Document images with source code:
= Beginning of Section =
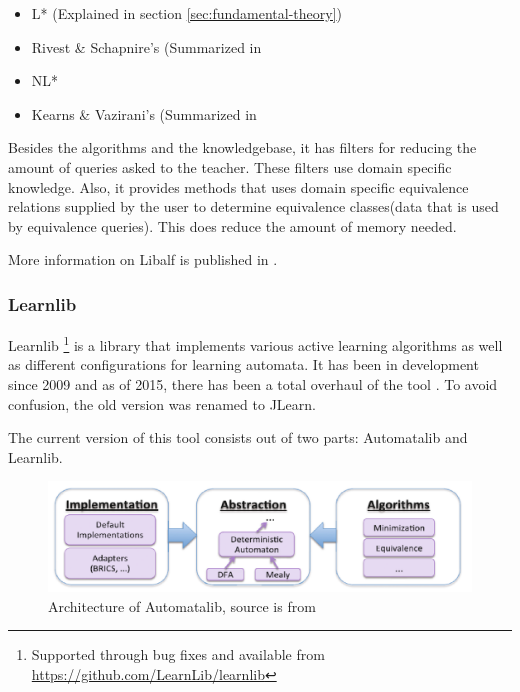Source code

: \documentclass[multi,crop=false,class=article]{standalone}
\begin{document}
\begin{itemize}
	\item L* (Explained in section \ref{sec:fundamental-theory})
	\item Rivest \& Schapnire's (Summarized in 
	\item NL* \cite{Bollig2010}
	\item Kearns \& Vazirani's (Summarized in 
\end{itemize}

Besides the algorithms and the knowledgebase, it has filters for reducing the 
amount of queries asked to the teacher. These filters use domain specific 
knowledge. %
Also, it provides methods that uses domain specific equivalence relations 
supplied by the user to determine equivalence classes(data that is used by 
equivalence queries). This does reduce the amount of memory needed.

More information on Libalf is published in \cite{Bollig2010}.

\subsubsection{Learnlib}
\label{sssec:learnlib}

Learnlib  \footnote{Supported through bug fixes and available from 
\url{https://github.com/LearnLib/learnlib}} is a library that implements 
various active 
learning algorithms as well as different configurations for learning 
automata. It has been in development since 2009 \cite{Raffelt2009} and as of 
2015, there has been a total overhaul of the tool \cite{Isberner2015}. To avoid 
confusion, the old version was renamed to JLearn. 

The current version of this tool consists out of two parts: Automatalib and 
Learnlib.

\begin{figure}[!ht]
	\includegraphics[width=\textwidth]{Tool_images/automatalib_architecture.png}
	\caption{Architecture of Automatalib, source is from \cite{Isberner2015}}
	\label{fig:automatalib_arch}
\end{figure}
\end{document}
= End of Section =
Instructions to follow :: Return all of the data exactly as written, and drop the pictures.

Exercise result ::
Source code

: \documentclass[multi,crop=false,class=article]{standalone}
\begin{document}
\begin{itemize}
	\item L* (Explained in section \ref{sec:fundamental-theory})
	\item Rivest \& Schapnire's (Summarized in 
	\item NL* \cite{Bollig2010}
	\item Kearns \& Vazirani's (Summarized in 
\end{itemize}

Besides the algorithms and the knowledgebase, it has filters for reducing the 
amount of queries asked to the teacher. These filters use domain specific 
knowledge. %
Also, it provides methods that uses domain specific equivalence relations 
supplied by the user to determine equivalence classes(data that is used by 
equivalence queries). This does reduce the amount of memory needed.

More information on Libalf is published in \cite{Bollig2010}.

\subsubsection{Learnlib}
\label{sssec:learnlib}

Learnlib  \footnote{Supported through bug fixes and available from 
\url{https://github.com/LearnLib/learnlib}} is a library that implements 
various active 
learning algorithms as well as different configurations for learning 
automata. It has been in development since 2009 \cite{Raffelt2009} and as of 
2015, there has been a total overhaul of the tool \cite{Isberner2015}. To avoid 
confusion, the old version was renamed to JLearn. 

The current version of this tool consists out of two parts: Automatalib and 
Learnlib.

\begin{figure}[!ht]
	\includegraphics[width=\textwidth]{Tool_images/automatalib_architecture.png}
	\caption{Architecture of Automatalib, source is from \cite{Isberner2015}}
	\label{fig:automatalib_arch}
\end{figure}
\end{document}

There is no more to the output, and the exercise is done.